======== SOURCE DATA
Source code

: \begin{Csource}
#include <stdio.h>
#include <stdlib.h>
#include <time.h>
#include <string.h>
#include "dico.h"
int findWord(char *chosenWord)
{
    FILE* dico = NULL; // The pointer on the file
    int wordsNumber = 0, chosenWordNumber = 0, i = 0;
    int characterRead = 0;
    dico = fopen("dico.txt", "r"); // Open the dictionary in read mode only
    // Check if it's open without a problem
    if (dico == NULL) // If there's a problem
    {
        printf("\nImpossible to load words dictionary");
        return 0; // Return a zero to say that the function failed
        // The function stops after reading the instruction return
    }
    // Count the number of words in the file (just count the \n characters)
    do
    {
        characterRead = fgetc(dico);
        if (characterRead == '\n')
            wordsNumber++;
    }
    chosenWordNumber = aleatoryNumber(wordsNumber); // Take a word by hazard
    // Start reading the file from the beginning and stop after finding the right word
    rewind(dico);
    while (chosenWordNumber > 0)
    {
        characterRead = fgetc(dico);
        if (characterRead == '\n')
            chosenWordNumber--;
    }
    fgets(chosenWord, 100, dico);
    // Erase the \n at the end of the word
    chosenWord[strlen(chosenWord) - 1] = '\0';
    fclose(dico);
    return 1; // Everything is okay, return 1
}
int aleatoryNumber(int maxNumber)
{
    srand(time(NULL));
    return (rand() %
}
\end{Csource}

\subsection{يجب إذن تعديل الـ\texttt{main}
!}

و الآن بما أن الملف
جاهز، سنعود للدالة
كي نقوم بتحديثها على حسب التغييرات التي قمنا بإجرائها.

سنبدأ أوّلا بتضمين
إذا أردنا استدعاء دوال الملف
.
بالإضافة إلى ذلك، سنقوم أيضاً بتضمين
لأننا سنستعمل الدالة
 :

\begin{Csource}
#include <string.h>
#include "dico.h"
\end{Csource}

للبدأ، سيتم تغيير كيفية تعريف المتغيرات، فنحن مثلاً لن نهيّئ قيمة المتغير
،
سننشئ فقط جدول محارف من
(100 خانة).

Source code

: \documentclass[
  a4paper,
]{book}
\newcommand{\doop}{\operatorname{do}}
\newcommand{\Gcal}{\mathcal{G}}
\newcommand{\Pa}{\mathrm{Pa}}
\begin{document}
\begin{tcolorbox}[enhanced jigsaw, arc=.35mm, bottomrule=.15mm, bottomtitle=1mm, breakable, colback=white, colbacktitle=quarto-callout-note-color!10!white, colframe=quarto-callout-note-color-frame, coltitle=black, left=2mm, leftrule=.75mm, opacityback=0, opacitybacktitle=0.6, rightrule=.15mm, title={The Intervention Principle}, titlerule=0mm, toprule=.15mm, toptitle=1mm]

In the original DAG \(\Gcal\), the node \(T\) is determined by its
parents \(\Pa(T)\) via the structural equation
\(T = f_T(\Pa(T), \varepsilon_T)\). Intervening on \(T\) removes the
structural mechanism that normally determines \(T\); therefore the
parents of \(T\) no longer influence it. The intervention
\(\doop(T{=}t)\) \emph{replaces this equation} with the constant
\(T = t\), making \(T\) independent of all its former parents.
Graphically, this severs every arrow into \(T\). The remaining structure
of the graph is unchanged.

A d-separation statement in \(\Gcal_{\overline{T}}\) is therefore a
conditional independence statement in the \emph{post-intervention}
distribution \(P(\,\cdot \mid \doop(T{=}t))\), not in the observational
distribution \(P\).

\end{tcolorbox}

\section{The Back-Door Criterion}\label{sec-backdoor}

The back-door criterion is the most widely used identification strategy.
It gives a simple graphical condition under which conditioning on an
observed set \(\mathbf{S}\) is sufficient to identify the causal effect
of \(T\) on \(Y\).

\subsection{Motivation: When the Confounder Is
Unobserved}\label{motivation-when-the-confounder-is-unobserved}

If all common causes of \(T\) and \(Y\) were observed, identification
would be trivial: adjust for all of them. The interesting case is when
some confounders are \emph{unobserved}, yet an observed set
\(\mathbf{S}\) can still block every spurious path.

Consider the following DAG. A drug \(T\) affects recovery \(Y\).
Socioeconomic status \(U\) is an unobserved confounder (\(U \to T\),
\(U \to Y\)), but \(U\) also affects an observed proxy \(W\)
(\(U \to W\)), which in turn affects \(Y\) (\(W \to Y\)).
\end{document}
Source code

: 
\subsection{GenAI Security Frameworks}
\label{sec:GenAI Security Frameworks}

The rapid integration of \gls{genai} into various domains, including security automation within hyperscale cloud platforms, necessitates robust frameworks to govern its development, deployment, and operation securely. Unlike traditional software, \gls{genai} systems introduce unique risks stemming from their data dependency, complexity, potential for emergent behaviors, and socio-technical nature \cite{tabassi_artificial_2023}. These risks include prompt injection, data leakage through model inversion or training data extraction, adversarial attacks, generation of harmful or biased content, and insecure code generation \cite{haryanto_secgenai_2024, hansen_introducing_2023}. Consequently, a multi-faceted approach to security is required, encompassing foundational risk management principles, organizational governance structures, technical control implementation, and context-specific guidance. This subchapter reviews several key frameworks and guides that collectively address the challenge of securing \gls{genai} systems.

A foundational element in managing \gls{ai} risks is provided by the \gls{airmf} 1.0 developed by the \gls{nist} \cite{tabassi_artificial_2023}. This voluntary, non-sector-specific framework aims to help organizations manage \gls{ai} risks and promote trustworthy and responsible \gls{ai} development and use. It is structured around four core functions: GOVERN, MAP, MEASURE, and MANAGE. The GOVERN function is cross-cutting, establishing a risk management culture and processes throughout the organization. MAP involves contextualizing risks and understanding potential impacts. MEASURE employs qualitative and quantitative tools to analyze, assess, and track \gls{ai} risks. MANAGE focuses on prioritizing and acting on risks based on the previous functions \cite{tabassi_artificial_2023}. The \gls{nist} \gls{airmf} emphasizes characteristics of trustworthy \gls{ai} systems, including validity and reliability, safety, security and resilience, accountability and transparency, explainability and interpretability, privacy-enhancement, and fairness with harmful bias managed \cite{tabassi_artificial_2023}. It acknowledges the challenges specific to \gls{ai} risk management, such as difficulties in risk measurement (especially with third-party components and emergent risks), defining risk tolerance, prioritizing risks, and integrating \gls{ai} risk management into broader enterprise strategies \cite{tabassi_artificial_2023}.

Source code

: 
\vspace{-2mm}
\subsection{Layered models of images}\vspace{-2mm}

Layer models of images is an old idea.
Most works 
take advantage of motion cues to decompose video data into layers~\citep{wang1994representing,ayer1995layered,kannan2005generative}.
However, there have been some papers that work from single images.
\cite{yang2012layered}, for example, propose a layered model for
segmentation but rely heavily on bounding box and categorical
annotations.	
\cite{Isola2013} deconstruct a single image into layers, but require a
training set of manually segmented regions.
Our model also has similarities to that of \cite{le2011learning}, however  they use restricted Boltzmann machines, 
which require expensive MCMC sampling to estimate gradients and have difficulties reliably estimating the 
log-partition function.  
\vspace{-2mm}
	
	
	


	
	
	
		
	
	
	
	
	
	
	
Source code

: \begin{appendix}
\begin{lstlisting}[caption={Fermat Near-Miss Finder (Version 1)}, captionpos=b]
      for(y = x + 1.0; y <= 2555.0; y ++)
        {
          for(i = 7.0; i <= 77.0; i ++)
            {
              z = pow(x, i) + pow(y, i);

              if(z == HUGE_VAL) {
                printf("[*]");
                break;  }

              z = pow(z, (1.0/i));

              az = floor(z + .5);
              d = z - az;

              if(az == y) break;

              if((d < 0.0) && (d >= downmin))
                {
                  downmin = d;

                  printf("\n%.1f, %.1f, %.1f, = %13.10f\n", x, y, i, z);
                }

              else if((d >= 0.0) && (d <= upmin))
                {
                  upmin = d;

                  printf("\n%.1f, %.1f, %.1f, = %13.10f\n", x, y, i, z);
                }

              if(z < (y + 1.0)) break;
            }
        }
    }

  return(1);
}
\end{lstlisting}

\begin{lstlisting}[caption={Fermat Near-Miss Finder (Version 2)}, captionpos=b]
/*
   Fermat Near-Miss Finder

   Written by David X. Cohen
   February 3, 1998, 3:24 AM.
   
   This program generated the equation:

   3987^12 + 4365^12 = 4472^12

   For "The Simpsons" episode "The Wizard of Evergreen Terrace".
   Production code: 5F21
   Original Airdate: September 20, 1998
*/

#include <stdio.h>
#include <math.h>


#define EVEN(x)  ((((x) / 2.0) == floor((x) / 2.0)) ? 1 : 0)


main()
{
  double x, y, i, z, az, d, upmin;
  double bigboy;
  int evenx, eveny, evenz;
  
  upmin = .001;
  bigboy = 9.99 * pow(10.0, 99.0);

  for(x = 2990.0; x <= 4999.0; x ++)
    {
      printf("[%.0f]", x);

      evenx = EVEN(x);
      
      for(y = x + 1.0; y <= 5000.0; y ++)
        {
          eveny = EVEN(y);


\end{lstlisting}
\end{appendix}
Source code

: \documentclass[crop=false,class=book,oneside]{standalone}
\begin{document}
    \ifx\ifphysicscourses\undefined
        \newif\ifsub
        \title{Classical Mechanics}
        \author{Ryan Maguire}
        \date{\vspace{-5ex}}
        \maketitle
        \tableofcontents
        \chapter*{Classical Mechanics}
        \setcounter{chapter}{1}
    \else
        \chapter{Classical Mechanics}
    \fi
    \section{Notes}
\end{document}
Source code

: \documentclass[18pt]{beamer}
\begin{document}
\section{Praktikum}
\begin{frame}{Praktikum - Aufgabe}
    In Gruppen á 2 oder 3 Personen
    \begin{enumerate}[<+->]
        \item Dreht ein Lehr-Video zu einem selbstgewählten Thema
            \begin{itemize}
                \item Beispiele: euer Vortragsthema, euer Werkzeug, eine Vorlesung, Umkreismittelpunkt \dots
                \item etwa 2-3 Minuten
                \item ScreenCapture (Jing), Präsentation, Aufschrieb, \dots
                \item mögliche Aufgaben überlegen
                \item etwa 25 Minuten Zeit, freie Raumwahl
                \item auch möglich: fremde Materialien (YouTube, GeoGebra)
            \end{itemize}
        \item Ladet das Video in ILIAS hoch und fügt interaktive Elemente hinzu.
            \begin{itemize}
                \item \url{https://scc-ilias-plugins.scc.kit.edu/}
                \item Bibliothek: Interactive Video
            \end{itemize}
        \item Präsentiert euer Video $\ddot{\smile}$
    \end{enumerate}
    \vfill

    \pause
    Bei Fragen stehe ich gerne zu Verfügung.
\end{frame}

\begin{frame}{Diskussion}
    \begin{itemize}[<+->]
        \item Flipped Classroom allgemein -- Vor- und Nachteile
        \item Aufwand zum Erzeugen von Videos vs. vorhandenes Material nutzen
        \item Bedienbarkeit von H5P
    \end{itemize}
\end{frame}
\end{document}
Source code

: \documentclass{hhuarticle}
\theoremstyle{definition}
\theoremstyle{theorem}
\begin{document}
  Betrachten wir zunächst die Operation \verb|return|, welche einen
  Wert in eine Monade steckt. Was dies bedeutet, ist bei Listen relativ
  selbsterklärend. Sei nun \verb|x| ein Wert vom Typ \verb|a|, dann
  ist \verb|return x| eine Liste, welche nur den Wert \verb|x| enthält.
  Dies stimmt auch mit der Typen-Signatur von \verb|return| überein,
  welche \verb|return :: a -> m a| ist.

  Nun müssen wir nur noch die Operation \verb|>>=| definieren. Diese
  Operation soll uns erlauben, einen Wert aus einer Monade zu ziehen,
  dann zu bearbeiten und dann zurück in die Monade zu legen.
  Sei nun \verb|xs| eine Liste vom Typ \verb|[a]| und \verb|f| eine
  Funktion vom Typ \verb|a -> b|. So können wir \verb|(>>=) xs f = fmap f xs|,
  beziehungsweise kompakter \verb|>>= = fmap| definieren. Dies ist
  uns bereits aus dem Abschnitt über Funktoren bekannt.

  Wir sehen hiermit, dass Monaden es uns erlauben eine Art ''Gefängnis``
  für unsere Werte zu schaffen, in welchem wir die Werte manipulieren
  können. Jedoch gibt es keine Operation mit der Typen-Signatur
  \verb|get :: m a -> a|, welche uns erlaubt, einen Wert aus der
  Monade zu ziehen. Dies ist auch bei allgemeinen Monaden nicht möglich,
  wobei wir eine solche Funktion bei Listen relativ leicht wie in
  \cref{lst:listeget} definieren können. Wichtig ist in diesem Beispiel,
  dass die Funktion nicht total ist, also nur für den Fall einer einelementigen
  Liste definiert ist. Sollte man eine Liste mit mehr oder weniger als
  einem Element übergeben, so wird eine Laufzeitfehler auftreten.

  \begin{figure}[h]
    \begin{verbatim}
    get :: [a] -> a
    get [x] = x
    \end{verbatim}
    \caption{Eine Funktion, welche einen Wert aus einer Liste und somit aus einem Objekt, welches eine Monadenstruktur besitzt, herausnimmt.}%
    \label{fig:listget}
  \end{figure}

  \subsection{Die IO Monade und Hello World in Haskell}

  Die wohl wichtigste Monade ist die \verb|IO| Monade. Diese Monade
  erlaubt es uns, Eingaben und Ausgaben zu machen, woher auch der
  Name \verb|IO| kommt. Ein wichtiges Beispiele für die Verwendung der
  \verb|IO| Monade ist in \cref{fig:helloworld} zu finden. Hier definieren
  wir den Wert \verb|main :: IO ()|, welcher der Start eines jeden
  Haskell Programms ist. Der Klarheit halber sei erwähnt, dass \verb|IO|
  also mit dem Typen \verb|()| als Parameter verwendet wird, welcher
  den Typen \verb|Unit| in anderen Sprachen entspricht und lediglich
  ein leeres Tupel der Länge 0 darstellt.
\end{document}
================
_ABOUT THIS TASK_
Your task is to say how many lines in the entries above contain the word "lstlisting". Please write only the number.

_RESULT BELOW_
4